REQUIRED WORK →
Lines below starting with the line with "## Overview" and going on through the line with "- **Missing Persons" must be output exactly; the rest of the records must be left out.

- - - -

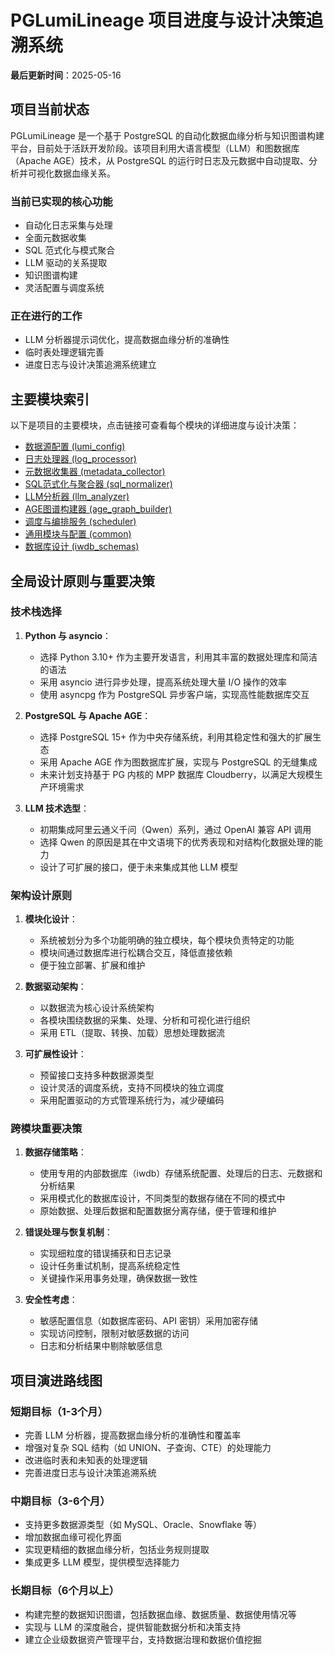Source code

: # PGLumiLineage 项目进度与设计决策追溯系统

**最后更新时间**：2025-05-16

## 项目当前状态

PGLumiLineage 是一个基于 PostgreSQL 的自动化数据血缘分析与知识图谱构建平台，目前处于活跃开发阶段。该项目利用大语言模型（LLM）和图数据库（Apache AGE）技术，从 PostgreSQL 的运行时日志及元数据中自动提取、分析并可视化数据血缘关系。

### 当前已实现的核心功能

- 自动化日志采集与处理
- 全面元数据收集
- SQL 范式化与模式聚合
- LLM 驱动的关系提取
- 知识图谱构建
- 灵活配置与调度系统

### 正在进行的工作

- LLM 分析器提示词优化，提高数据血缘分析的准确性
- 临时表处理逻辑完善
- 进度日志与设计决策追溯系统建立

## 主要模块索引

以下是项目的主要模块，点击链接可查看每个模块的详细进度与设计决策：

- [数据源配置 (lumi_config)](./lumi_config_decisions.md)
- [日志处理器 (log_processor)](./log_processor_decisions.md)
- [元数据收集器 (metadata_collector)](./metadata_collector_decisions.md)
- [SQL范式化与聚合器 (sql_normalizer)](./sql_normalizer_decisions.md)
- [LLM分析器 (llm_analyzer)](./llm_analyzer_decisions.md)
- [AGE图谱构建器 (age_graph_builder)](./age_builder_decisions.md)
- [调度与编排服务 (scheduler)](./scheduler_decisions.md)
- [通用模块与配置 (common)](./common_decisions.md)
- [数据库设计 (iwdb_schemas)](./database_design_decisions.md)

## 全局设计原则与重要决策

### 技术栈选择

1. **Python 与 asyncio**：
   - 选择 Python 3.10+ 作为主要开发语言，利用其丰富的数据处理库和简洁的语法
   - 采用 asyncio 进行异步处理，提高系统处理大量 I/O 操作的效率
   - 使用 asyncpg 作为 PostgreSQL 异步客户端，实现高性能数据库交互

2. **PostgreSQL 与 Apache AGE**：
   - 选择 PostgreSQL 15+ 作为中央存储系统，利用其稳定性和强大的扩展生态
   - 采用 Apache AGE 作为图数据库扩展，实现与 PostgreSQL 的无缝集成
   - 未来计划支持基于 PG 内核的 MPP 数据库 Cloudberry，以满足大规模生产环境需求

3. **LLM 技术选型**：
   - 初期集成阿里云通义千问（Qwen）系列，通过 OpenAI 兼容 API 调用
   - 选择 Qwen 的原因是其在中文语境下的优秀表现和对结构化数据处理的能力
   - 设计了可扩展的接口，便于未来集成其他 LLM 模型

### 架构设计原则

1. **模块化设计**：
   - 系统被划分为多个功能明确的独立模块，每个模块负责特定的功能
   - 模块间通过数据库进行松耦合交互，降低直接依赖
   - 便于独立部署、扩展和维护

2. **数据驱动架构**：
   - 以数据流为核心设计系统架构
   - 各模块围绕数据的采集、处理、分析和可视化进行组织
   - 采用 ETL（提取、转换、加载）思想处理数据流

3. **可扩展性设计**：
   - 预留接口支持多种数据源类型
   - 设计灵活的调度系统，支持不同模块的独立调度
   - 采用配置驱动的方式管理系统行为，减少硬编码

### 跨模块重要决策

1. **数据存储策略**：
   - 使用专用的内部数据库（iwdb）存储系统配置、处理后的日志、元数据和分析结果
   - 采用模式化的数据库设计，不同类型的数据存储在不同的模式中
   - 原始数据、处理后数据和配置数据分离存储，便于管理和维护

2. **错误处理与恢复机制**：
   - 实现细粒度的错误捕获和日志记录
   - 设计任务重试机制，提高系统稳定性
   - 关键操作采用事务处理，确保数据一致性

3. **安全性考虑**：
   - 敏感配置信息（如数据库密码、API 密钥）采用加密存储
   - 实现访问控制，限制对敏感数据的访问
   - 日志和分析结果中剔除敏感信息

## 项目演进路线图

### 短期目标（1-3个月）

- 完善 LLM 分析器，提高数据血缘分析的准确性和覆盖率
- 增强对复杂 SQL 结构（如 UNION、子查询、CTE）的处理能力
- 改进临时表和未知表的处理逻辑
- 完善进度日志与设计决策追溯系统

### 中期目标（3-6个月）

- 支持更多数据源类型（如 MySQL、Oracle、Snowflake 等）
- 增加数据血缘可视化界面
- 实现更精细的数据血缘分析，包括业务规则提取
- 集成更多 LLM 模型，提供模型选择能力

### 长期目标（6个月以上）

- 构建完整的数据知识图谱，包括数据血缘、数据质量、数据使用情况等
- 实现与 LLM 的深度融合，提供智能数据分析和决策支持
- 建立企业级数据资产管理平台，支持数据治理和数据价值挖掘
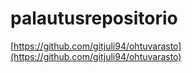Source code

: # palautusrepositorio

[https://github.com/gitjuli94/ohtuvarasto](https://github.com/gitjuli94/ohtuvarasto)

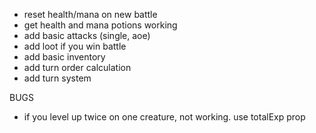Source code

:
* reset health/mana on new battle
* get health and mana potions working
* add basic attacks (single, aoe)
* add loot if you win battle
* add basic inventory
* add turn order calculation
* add turn system



BUGS
* if you level up twice on one creature, not working. use totalExp prop

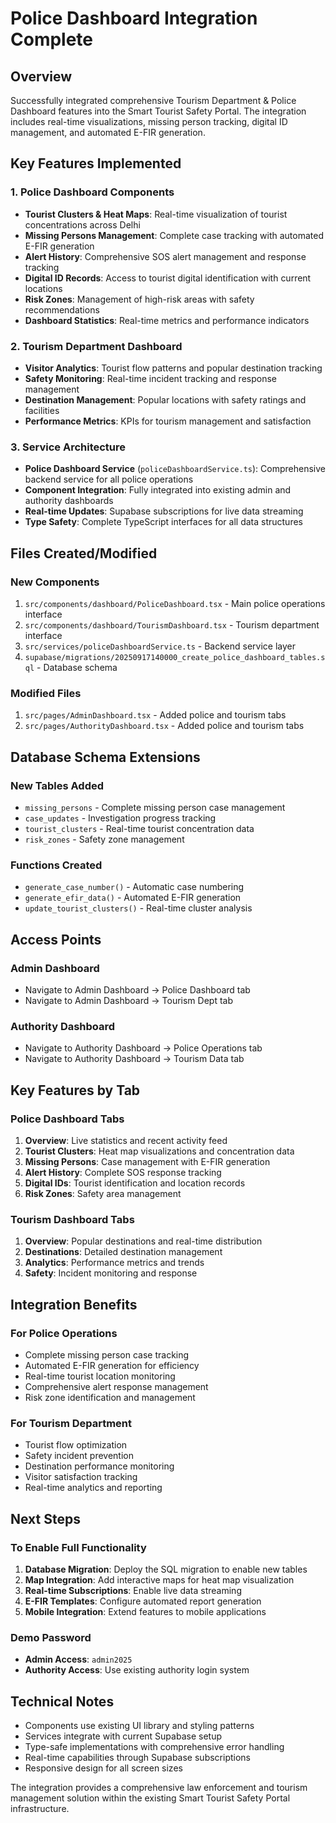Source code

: # Police Dashboard Integration Complete

## Overview

Successfully integrated comprehensive Tourism Department & Police Dashboard features into the Smart Tourist Safety Portal. The integration includes real-time visualizations, missing person tracking, digital ID management, and automated E-FIR generation.

## Key Features Implemented

### 1. Police Dashboard Components

- **Tourist Clusters & Heat Maps**: Real-time visualization of tourist concentrations across Delhi
- **Missing Persons Management**: Complete case tracking with automated E-FIR generation
- **Alert History**: Comprehensive SOS alert management and response tracking
- **Digital ID Records**: Access to tourist digital identification with current locations
- **Risk Zones**: Management of high-risk areas with safety recommendations
- **Dashboard Statistics**: Real-time metrics and performance indicators

### 2. Tourism Department Dashboard

- **Visitor Analytics**: Tourist flow patterns and popular destination tracking
- **Safety Monitoring**: Real-time incident tracking and response management
- **Destination Management**: Popular locations with safety ratings and facilities
- **Performance Metrics**: KPIs for tourism management and satisfaction

### 3. Service Architecture

- **Police Dashboard Service** (`policeDashboardService.ts`): Comprehensive backend service for all police operations
- **Component Integration**: Fully integrated into existing admin and authority dashboards
- **Real-time Updates**: Supabase subscriptions for live data streaming
- **Type Safety**: Complete TypeScript interfaces for all data structures

## Files Created/Modified

### New Components

1. `src/components/dashboard/PoliceDashboard.tsx` - Main police operations interface
2. `src/components/dashboard/TourismDashboard.tsx` - Tourism department interface
3. `src/services/policeDashboardService.ts` - Backend service layer
4. `supabase/migrations/20250917140000_create_police_dashboard_tables.sql` - Database schema

### Modified Files

1. `src/pages/AdminDashboard.tsx` - Added police and tourism tabs
2. `src/pages/AuthorityDashboard.tsx` - Added police and tourism tabs

## Database Schema Extensions

### New Tables Added

- `missing_persons` - Complete missing person case management
- `case_updates` - Investigation progress tracking
- `tourist_clusters` - Real-time tourist concentration data
- `risk_zones` - Safety zone management

### Functions Created

- `generate_case_number()` - Automatic case numbering
- `generate_efir_data()` - Automated E-FIR generation
- `update_tourist_clusters()` - Real-time cluster analysis

## Access Points

### Admin Dashboard

- Navigate to Admin Dashboard → Police Dashboard tab
- Navigate to Admin Dashboard → Tourism Dept tab

### Authority Dashboard

- Navigate to Authority Dashboard → Police Operations tab
- Navigate to Authority Dashboard → Tourism Data tab

## Key Features by Tab

### Police Dashboard Tabs

1. **Overview**: Live statistics and recent activity feed
2. **Tourist Clusters**: Heat map visualizations and concentration data
3. **Missing Persons**: Case management with E-FIR generation
4. **Alert History**: Complete SOS response tracking
5. **Digital IDs**: Tourist identification and location records
6. **Risk Zones**: Safety area management

### Tourism Dashboard Tabs

1. **Overview**: Popular destinations and real-time distribution
2. **Destinations**: Detailed destination management
3. **Analytics**: Performance metrics and trends
4. **Safety**: Incident monitoring and response

## Integration Benefits

### For Police Operations

- Complete missing person case tracking
- Automated E-FIR generation for efficiency
- Real-time tourist location monitoring
- Comprehensive alert response management
- Risk zone identification and management

### For Tourism Department

- Tourist flow optimization
- Safety incident prevention
- Destination performance monitoring
- Visitor satisfaction tracking
- Real-time analytics and reporting

## Next Steps

### To Enable Full Functionality

1. **Database Migration**: Deploy the SQL migration to enable new tables
2. **Map Integration**: Add interactive maps for heat map visualization
3. **Real-time Subscriptions**: Enable live data streaming
4. **E-FIR Templates**: Configure automated report generation
5. **Mobile Integration**: Extend features to mobile applications

### Demo Password

- **Admin Access**: `admin2025`
- **Authority Access**: Use existing authority login system

## Technical Notes

- Components use existing UI library and styling patterns
- Services integrate with current Supabase setup
- Type-safe implementations with comprehensive error handling
- Real-time capabilities through Supabase subscriptions
- Responsive design for all screen sizes

The integration provides a comprehensive law enforcement and tourism management solution within the existing Smart Tourist Safety Portal infrastructure.
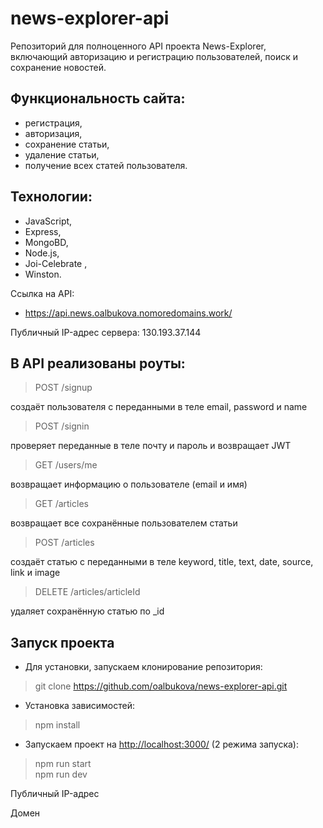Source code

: # news-explorer-api
Репозиторий для полноценного API проекта News-Explorer, включающий авторизацию и регистрацию пользователей, поиск и сохранение новостей.

## Функциональность сайта:

* регистрация,
* авторизация,
* сохранение статьи,
* удаление статьи,
* получение всех статей пользователя.

## Технологии:

* JavaScript,
* Express,
* MongoBD,
* Node.js,
* Joi-Celebrate ,
* Winston.

Ссылка на API:
* <https://api.news.oalbukova.nomoredomains.work/>

Публичный IP-адрес сервера: 130.193.37.144

## В API реализованы рoуты:

> POST /signup

создаёт пользователя с переданными в теле email, password и name 

> POST /signin

проверяет переданные в теле почту и пароль и возвращает JWT

> GET /users/me

возвращает информацию о пользователе (email и имя)

> GET /articles

возвращает все сохранённые пользователем статьи

> POST /articles

создаёт статью с переданными в теле keyword, title, text, date, source, link и image 

> DELETE /articles/articleId

удаляет сохранённую статью по _id


## Запуск проекта
* Для установки, запускаем клонирование репозитория:
> git clone https://github.com/oalbukova/news-explorer-api.git

* Установка зависимостей:
> npm install

* Запускаем проект на <http://localhost:3000/> (2 режима запуска):
> npm run start  
> npm run dev

Публичный IP-адрес

Домен















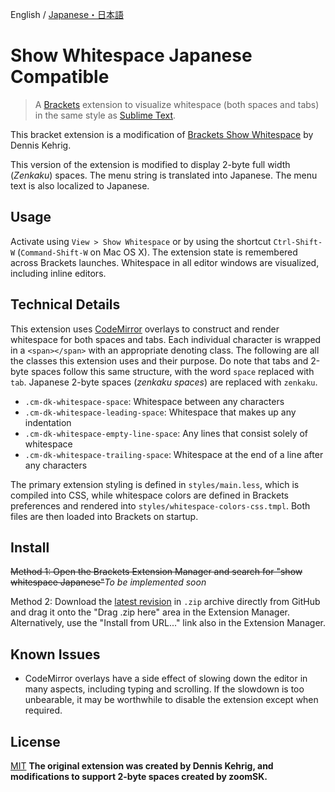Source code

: English / [Japanese・日本語](https://github.com/in3etween/brackets-show-whitespace-Japanese/blob/JapaneseCompatible/README.ja.md)
# Show Whitespace Japanese Compatible

> A [Brackets](http://brackets.io/) extension to visualize whitespace (both spaces and tabs) in the same style as [Sublime Text](http://www.sublimetext.com/).

This bracket extension is a modification of [Brackets Show Whitespace](https://github.com/DennisKehrig/brackets-show-whitespace/) by Dennis Kehrig.

This version of the extension is modified to display 2-byte full width (*Zenkaku*) spaces. The menu string is translated into Japanese. The menu text is also localized to Japanese.

## Usage

Activate using `View > Show Whitespace` or by using the shortcut `Ctrl-Shift-W` (`Command-Shift-W` on Mac OS X). The extension state is remembered across Brackets launches. Whitespace in all editor windows are visualized, including inline editors.

## Technical Details

This extension uses [CodeMirror](http://codemirror.net/) overlays to construct and render whitespace for both spaces and tabs. Each individual character is wrapped in a `<span></span>` with an appropriate denoting class. The following are all the classes this extension uses and their purpose. Do note that tabs and 2-byte spaces follow this same structure, with the word `space` replaced with `tab`. Japanese 2-byte spaces (*zenkaku spaces*) are replaced with `zenkaku`.

* `.cm-dk-whitespace-space`: Whitespace between any characters
* `.cm-dk-whitespace-leading-space`: Whitespace that makes up any indentation
* `.cm-dk-whitespace-empty-line-space`: Any lines that consist solely of whitespace
* `.cm-dk-whitespace-trailing-space`: Whitespace at the end of a line after any characters

The primary extension styling is defined in `styles/main.less`, which is compiled into CSS, while whitespace colors are defined in Brackets preferences and rendered into `styles/whitespace-colors-css.tmpl`. Both files are then loaded into Brackets on startup.

## Install

~~Method 1: Open the Brackets Extension Manager and search for "show whitespace Japanese"~~*To be implemented soon*

Method 2: Download the [latest revision](https://github.com/in3etween/brackets-show-whitespace-Japanese/archive/JapaneseCompatible.zip) in `.zip` archive directly from GitHub and drag it onto the "Drag .zip here" area in the Extension Manager. Alternatively, use the "Install from URL..." link also in the Extension Manager.

## Known Issues

* CodeMirror overlays have a side effect of slowing down the editor in many aspects, including typing and scrolling. If the slowdown is too unbearable, it may be worthwhile to disable the extension except when required.

## License

[MIT](LICENSE)
**The original extension was created by Dennis Kehrig, and modifications to support 2-byte spaces created by zoomSK.**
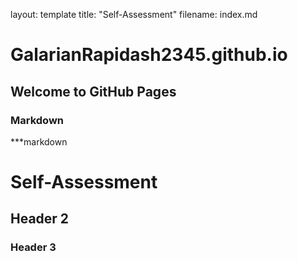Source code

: 
layout: template
title: "Self-Assessment"
filename: index.md

# GalarianRapidash2345.github.io

## Welcome to GitHub Pages


### Markdown

***markdown


# Self-Assessment
## Header 2
### Header 3
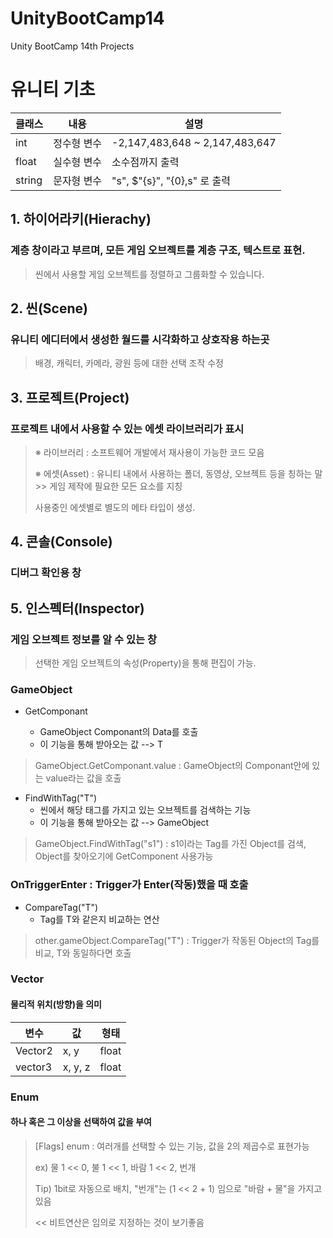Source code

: # UnityBootCamp14
Unity BootCamp 14th Projects

# 유니티 기초

| 클래스 | 내용 | 설명 |
|-------|---|---|
| int | 정수형 변수 | -2,147,483,648 ~ 2,147,483,647 |
| float | 실수형 변수 | 소수점까지 출력 |
| string | 문자형 변수 | "s", $"{s}", "{0},s" 로 출력|

## 1. 하이어라키(Hierachy)
### 계층 창이라고 부르며, 모든 게임 오브젝트를 계층 구조, 텍스트로 표현.
> 씬에서 사용할 게임 오브젝트를 정렬하고 그룹화할 수 있습니다.

## 2. 씬(Scene)
### 유니티 에디터에서 생성한 월드를 시각화하고 상호작용 하는곳
> 배경, 캐릭터, 카메라, 광원 등에 대한 선택 조작 수정

## 3. 프로젝트(Project)
### 프로젝트 내에서 사용할 수 있는 에셋 라이브러리가 표시
> ※ 라이브러리 : 소프트웨어 개발에서 재사용이 가능한 코드 모음
> 
> ※ 에셋(Asset) : 유니티 내에서 사용하는 폴더, 동영상, 오브젝트 등을 칭하는 말 >> 게임 제작에 필요한 모든 요소를 지칭
> 
> 사용중인 에셋별로 별도의 메타 타입이 생성.

## 4. 콘솔(Console)
### 디버그 확인용 창

## 5. 인스펙터(Inspector)
### 게임 오브젝트 정보를 알 수 있는 창
> 선택한 게임 오브젝트의 속성(Property)을 통해 편집이 가능.

### GameObject
+ GetComponant<T>
  + GameObject Componant의 Data를 호출
  + 이 기능을 통해 받아오는 값 --> T
> GameObject.GetComponant<T>.value : GameObject의 Componant안에 있는 value라는 값을 호출

+ FindWithTag("T")
  + 씬에서 해당 태그를 가지고 있는 오브젝트를 검색하는 기능
  + 이 기능을 통해 받아오는 값 --> GameObject
>  GameObject.FindWithTag("s1") : s1이라는 Tag를 가진 Object를 검색, Object를 찾아오기에 GetComponent 사용가능

### OnTriggerEnter : Trigger가 Enter(작동)했을 때 호출
+ CompareTag("T")
  + Tag를 T와 같은지 비교하는 연산
> other.gameObject.CompareTag("T") : Trigger가 작동된 Object의 Tag를 비교, T와 동일하다면 호출

### Vector
#### 물리적 위치(방향)을 의미
|변수|값|형태|
|----|---|---|
|Vector2|x, y|float|
|vector3|x, y, z|float|

### Enum
#### 하나 혹은 그 이상을 선택하여 값을 부여
> [Flags] enum : 여러개를 선택할 수 있는 기능, 값을 2의 제곱수로 표현가능
>
> ex) 물 1 << 0, 불 1 << 1, 바람 1 << 2, 번개
> 
> Tip) 1bit로 자동으로 배치, "번개"는 (1 << 2 + 1) 임으로 "바람 + 물"을 가지고 있음
> 
> << 비트연산은 임의로 지정하는 것이 보기좋음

- - - -

WRITTEN RESPONSE →
## Overview

Successfully integrated comprehensive Tourism Department & Police Dashboard features into the Smart Tourist Safety Portal. The integration includes real-time visualizations, missing person tracking, digital ID management, and automated E-FIR generation.

## Key Features Implemented

### 1. Police Dashboard Components

- **Tourist Clusters & Heat Maps**: Real-time visualization of tourist concentrations across Delhi
- **Missing Persons Management**: Complete case tracking with automated E-FIR generation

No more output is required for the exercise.